My “ecotherapy” group for this weekend’s hike consisted of four people; myself, Mike, Maria and Billy.  We completed the Billy Goat Trail and C&O canal loop in about three hours and forty minutes.  We each did the same thing, yet we each had our own unique experiences, and takeaways.  This hike is a “buffet of trails,” with it’s wide variety of differing terrain.  Some parts of the trail are wooded, others are very rocky, there is a bit of a rock scramble, and some stretches of walking on sand. The metrics from this weekend’s hike varied on each of our phones, and none of our devices came anywhere close to what All Trails said the hike would be.  All said and done it was about 9.7 miles with an elevation gain of 333 feet.  Our conversation, like the terrain, vacillated from deep to shallow topics such as the frustrations of being an educator in a hybrid model, to spirit animals, without judgment. The Billy Goat trail provided a bevy of wildlife- we saw many heron, turtles, freshly bloomed flowers, and we each saw a black squirrel when we arrived (all separately).  

By all means, our hike was a success.  We finished.  We kept a good pace.  But if those were the only two factors of a successful hike, then I wouldn’t keep going out on hikes.  Each individual has their own idea of what makes something a success, even in a group activity.  What made this hike a success for me was that I got a list of books to read, a mental reset and an overall sense that I have the best kind of success in life right now – I am happy with who I am, because I keep striving to be better.  I am not sure what the others in my group took away, but I know we all felt the high after the hike and continued to text about how much we enjoyed ourselves once it was over.  Each human sees the world differently, literally. “We sometimes think of colors as objective properties of objects, much like the shape or volume. But research has found that we experience colors differently, depending on gender, national origin, ethnicity, geographical location, and what language we speak.  In other words, there is nothing objective about colors.” (Psychology Today) Despite the differences in how we perceive the world, or more specifically this one hike, we held a few common threads in our conversations during the almost four hours- animals, soul mates, what’s truly important to us, and the word “discipline.” 

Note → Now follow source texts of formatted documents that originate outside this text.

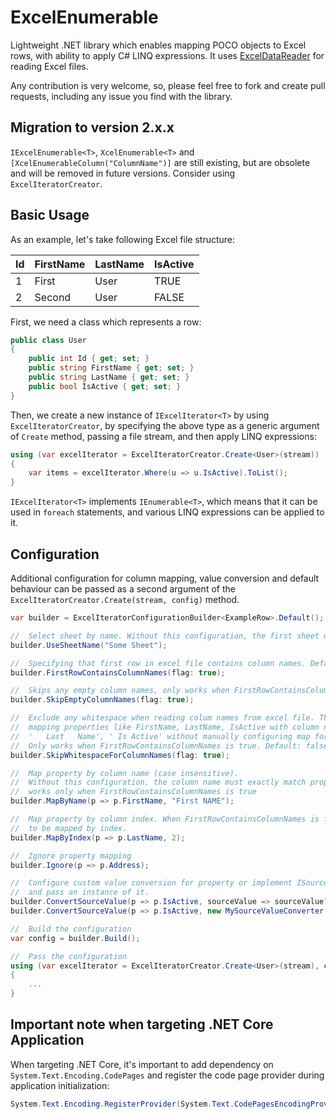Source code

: # ExcelEnumerable
Lightweight .NET library which enables mapping POCO objects to Excel rows, with ability to apply C# LINQ expressions. It uses [ExcelDataReader](https://github.com/ExcelDataReader/ExcelDataReader) for reading Excel files.

Any contribution is very welcome, so, please feel free to fork and create pull requests, including any issue you find with the library.

## Migration to version 2.x.x
`IExcelEnumerable<T>`, `XcelEnumerable<T>` and `[XcelEnumerableColumn("ColumnName")]` are still existing, but are obsolete and will be removed in future versions. Consider using `ExcelIteratorCreator`.

## Basic Usage
As an example, let's take following Excel file structure:

Id | FirstName | LastName | IsActive
------ | ------- | ------ | ------
1 | First | User | TRUE
2 | Second | User | FALSE

First, we need a class which represents a row:

```c#
public class User
{
    public int Id { get; set; }
    public string FirstName { get; set; }
    public string LastName { get; set; }
    public bool IsActive { get; set; }
}
```

Then, we create a new instance of `IExcelIterator<T>` by using `ExcelIteratorCreator`, by specifying the above type as a generic argument of `Create` method, passing a file stream, and then apply LINQ expressions:

```c#
using (var excelIterator = ExcelIteratorCreator.Create<User>(stream))
{
    var items = excelIterator.Where(u => u.IsActive).ToList();
}
```

`IExcelIterator<T>` implements `IEnumerable<T>`, which means that it can be used in `foreach` statements, and various LINQ expressions can be applied to it.

## Configuration
Additional configuration for column mapping, value conversion and default behaviour can be passed as a second argument of the `ExcelIteratorCreator.Create(stream, config)` method.

```c#
var builder = ExcelIteratorConfigurationBuilder<ExampleRow>.Default();

//  Select sheet by name. Without this configuration, the first sheet will be used by default.
builder.UseSheetName("Some Sheet");

//  Specifying that first row in excel file contains column names. Default: true
builder.FirstRowContainsColumnNames(flag: true);

//  Skips any empty column names, only works when FirstRowContainsColumnNames is true. Default: true
builder.SkipEmptyColumnNames(flag: true);

//  Exclude any whitespace when reading colum names from excel file. This might be useful for easy 
//  mapping properties like FirstName, LastName, IsActive with column names 'First Name', 
//  '   Last   Name', ' Is Active' without manually configuring map for each property. 
//  Only works when FirstRowContainsColumnNames is true. Default: false
builder.SkipWhitespaceForColumnNames(flag: true);

//  Map property by column name (case insensitive).
//  Without this configuration, the column name must exactly match property name (case insensitive)
//  works only when FirstRowContainsColumnNames is true
builder.MapByName(p => p.FirstName, "First NAME");

//  Map property by column index. When FirstRowContainsColumnNames is false, all columns have 
//  to be mapped by index.
builder.MapByIndex(p => p.LastName, 2);

//  Ignore property mapping
builder.Ignore(p => p.Address);

//  Configure custom value conversion for property or implement ISourceValueConverter 
//  and pass an instance of it.
builder.ConvertSourceValue(p => p.IsActive, sourceValue => sourceValue?.ToString() == "TRUE");
builder.ConvertSourceValue(p => p.IsActive, new MySourceValueConverter());

//  Build the configuration
var config = builder.Build();

//  Pass the configuration
using (var excelIterator = ExcelIteratorCreator.Create<User>(stream), config)
{
    ...
}
```

## Important note when targeting .NET Core Application
When targeting .NET Core, it's important to add dependency on `System.Text.Encoding.CodePages` and register the code page provider during application initialization:
```c#
System.Text.Encoding.RegisterProvider(System.Text.CodePagesEncodingProvider.Instance);
```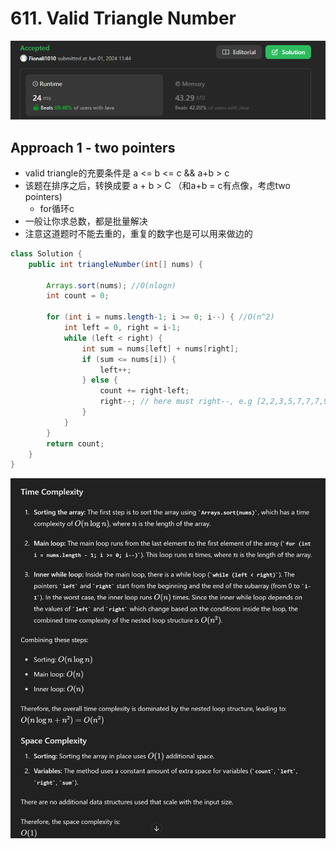 # 611. Valid Triangle Number

![alt text](image-6.png)

## Approach 1 - two pointers

- valid triangle的充要条件是 a <= b <= c && a+b > c
- 该题在排序之后，转换成要 a + b > C （和a+b = c有点像，考虑two pointers)
    - for循环c
- 一般让你求总数，都是批量解决
- 注意这道题时不能去重的，重复的数字也是可以用来做边的

```java
class Solution {
    public int triangleNumber(int[] nums) {

        Arrays.sort(nums); //O(nlogn)
        int count = 0;

        for (int i = nums.length-1; i >= 0; i--) { //O(n^2)
            int left = 0, right = i-1;
            while (left < right) {
                int sum = nums[left] + nums[right];
                if (sum <= nums[i]) {
                    left++;
                } else {
                    count += right-left;
                    right--; // here must right--, e.g [2,2,3,5,7,7,7,9]; 当i = 6时，前面每一个重复的7都可以用来组三角形
                }
            }
        }
        return count;
    }
}
```
![alt text](image-7.png)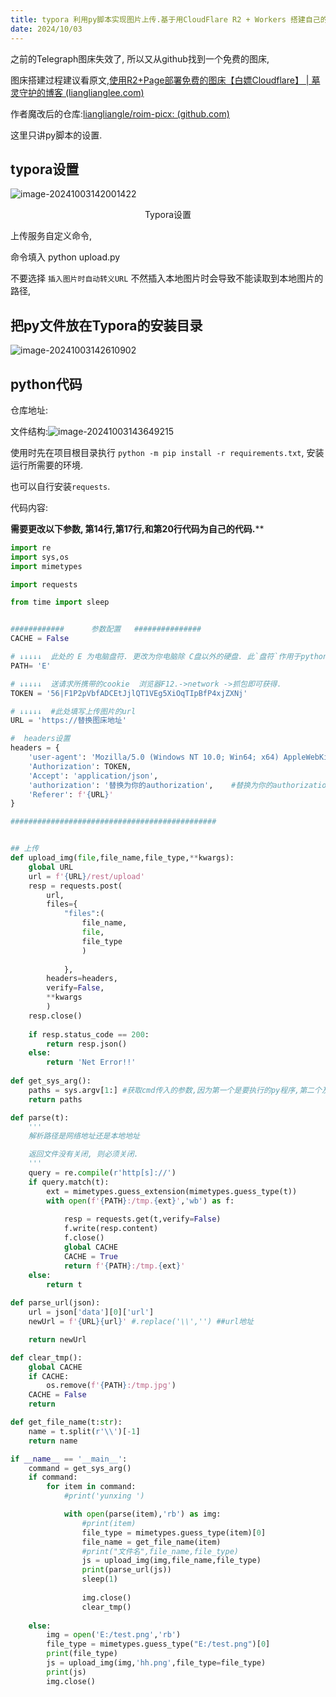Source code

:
 ```yaml
---
title: typora 利用py脚本实现图片上传.基于用CloudFlare R2 + Workers 搭建自己的无服务器版图床站.
date: 2024/10/03
---
```


之前的Telegraph图床失效了, 所以又从github找到一个免费的图床, 

图床搭建过程建议看原文,[使用R2+Page部署免费的图床【白嫖Cloudflare】 | 墓灵守护的博客 (lianglianglee.com)](https://blog.lianglianglee.com/posts/22b7ecba)

作者魔改后的仓库:[liangliangle/roim-picx:  (github.com)](https://github.com/liangliangle/roim-picx)

这里只讲py脚本的设置.

## typora设置



![image-20241003142001422](https://images.loeng.top/rest/2024/10/v1JJc8K.png)

<center>Typora设置
    
</center>

上传服务自定义命令,

命令填入 python upload.py 

不要选择 `插入图片时自动转义URL` 不然插入本地图片时会导致不能读取到本地图片的路径,

## 把py文件放在Typora的安装目录

![image-20241003142610902](https://images.loeng.top/rest/2024/10/p4a9c8K.png)

## python代码

仓库地址:

文件结构:![image-20241003143649215](https://images.loeng.top/rest/2024/10/HVQkc8K.png)



使用时先在项目根目录执行 `python -m pip install -r requirements.txt`, 安装运行所需要的环境.

也可以自行安装`requests`.

代码内容:

**需要更改以下参数, 第14行,第17行,和第20行代码为自己的代码.****

```python
import re
import sys,os
import mimetypes

import requests

from time import sleep


############      参数配置   ###############
CACHE = False

# ↓↓↓↓↓  此处的 E 为电脑盘符. 更改为你电脑除 C盘以外的硬盘. 此`盘符`作用于python读取并临时创建图片文件,成功后即删除
PATH= 'E'                                               

# ↓↓↓↓↓  送请求所携带的cookie  浏览器F12.->network ->抓包即可获得.
TOKEN = '56|F1P2pVbfADCEtJjlQT1VEg5XiOqTIpBfP4xjZXNj'  

# ↓↓↓↓↓  #此处填写上传图片的url
URL = 'https://替换图床地址'            

#  headers设置
headers = {
    'user-agent': 'Mozilla/5.0 (Windows NT 10.0; Win64; x64) AppleWebKit/537.36 (KHTML, like Gecko) Chrome/120.0.0.0 Safari/537.36',
    'Authorization': TOKEN,
    'Accept': 'application/json',
    'authorization': '替换为你的authorization',    #替换为你的authorization
    'Referer': f'{URL}'
}

##############################################


## 上传
def upload_img(file,file_name,file_type,**kwargs):
    global URL
    url = f'{URL}/rest/upload'
    resp = requests.post(
        url,
        files={
            "files":(
                file_name,
                file,
                file_type
                )
            
            },
        headers=headers,
        verify=False,
        **kwargs
        )
    resp.close()
    
    if resp.status_code == 200:
        return resp.json()
    else:
        return 'Net Error!!'
    
def get_sys_arg():
    paths = sys.argv[1:] #获取cmd传入的参数,因为第一个是要执行的py程序,第二个及以后才是图片的绝对路径
    return paths

def parse(t):
    '''
    解析路径是网络地址还是本地地址

    返回文件没有关闭, 则必须关闭.
    '''
    query = re.compile(r'http[s]://')
    if query.match(t):
        ext = mimetypes.guess_extension(mimetypes.guess_type(t))
        with open(f'{PATH}:/tmp.{ext}','wb') as f:
            
            resp = requests.get(t,verify=False)
            f.write(resp.content)
            f.close()
            global CACHE
            CACHE = True
            return f'{PATH}:/tmp.{ext}'
    else:
        return t
    
def parse_url(json):
    url = json['data'][0]['url']
    newUrl = f'{URL}{url}' #.replace('\\','') ##url地址

    return newUrl

def clear_tmp():
    global CACHE
    if CACHE:
        os.remove(f'{PATH}:/tmp.jpg')
    CACHE = False    
    return

def get_file_name(t:str):
    name = t.split(r'\\')[-1]
    return name

if __name__ == '__main__':
    command = get_sys_arg()
    if command:
        for item in command:
            #print('yunxing ')

            with open(parse(item),'rb') as img: 
                #print(item)
                file_type = mimetypes.guess_type(item)[0]
                file_name = get_file_name(item)
                #print("文件名",file_name,file_type)
                js = upload_img(img,file_name,file_type)
                print(parse_url(js))
                sleep(1)
                
                img.close()
                clear_tmp()
        
    else:
        img = open('E:/test.png','rb')
        file_type = mimetypes.guess_type("E:/test.png")[0]
        print(file_type)
        js = upload_img(img,'hh.png',file_type=file_type)
        print(js)
        img.close()
   
```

I have been “off my game” in the last few weeks. I allowed stress to provide an excuse for too many things. All the while I kept seeing turtles.  I mentioned this at the beginning of the hike and on the last stretch, where you walk along the C&O canal, we saw many turtles sunning themselves on logs.  We looked up what it means to have the turtle be your spirit animal.  What Maria found was, “The turtle totem wisdom teaches us about walking our path in peace and sticking to it with determination and serenity.”  What an amazing thing to read while hiking.  “Slow moving on earth, yet also incredibly fast and agile in water, those who have the turtle as totem or spirit animal may be encouraged to take a break in their busy lives and look around or within themselves for more grounded, long-lasting solutions.  Traditionally, the turtle is symbolic of the way of peace, whether it’s inviting us to cultivate peace of mind or a peaceful relationship with our environment.” It’s been a few days since the hike and I have continued to see turtles.  Most of my life I have been dismissive of the idea of a God, or higher power, but in the last few years I have become more spiritual.  If there is a universal force guiding us all, I can let go of my desire to control, manipulate and force change, and learn to be more comfortable in my new environment.  I can relax a bit, knowing what is meant to happen, will happen.  Mike mentioned that all the highly successful people he admires all have very similar advice- eat fruits and vegetables, drink water, get sleep, exercise, and have faith.  It is hard to have faith when you face obstacles, heartbreak and major life shifts.  Before the hike that was all I could see on my path- financial obstacles, a heartbreak and the situation with my ex shifting under my feet.  

David Goggins talks about how motivation is crap.  It’s an excuse to not get something done.  You have to just get up and start doing.  Then do 10% more each day.  After the hike, I got the perspective I needed to see more clearly what is on my path.  I cannot, and should not, try to force that which I cannot control.  I will adapt to my new financial norm. My measure of success lies way outside how much money I have in my bank account.  I accept that someone I admire does not love me back. Neither of those perceived obstacles are part of my pillars, so they don’t deserve the attention I was giving them.  My pillars are being a good mom, mental, physical and spiritual health, being a good friend and creativity.  I will “do” each day and make sure each of my pillars gets a bit more each day.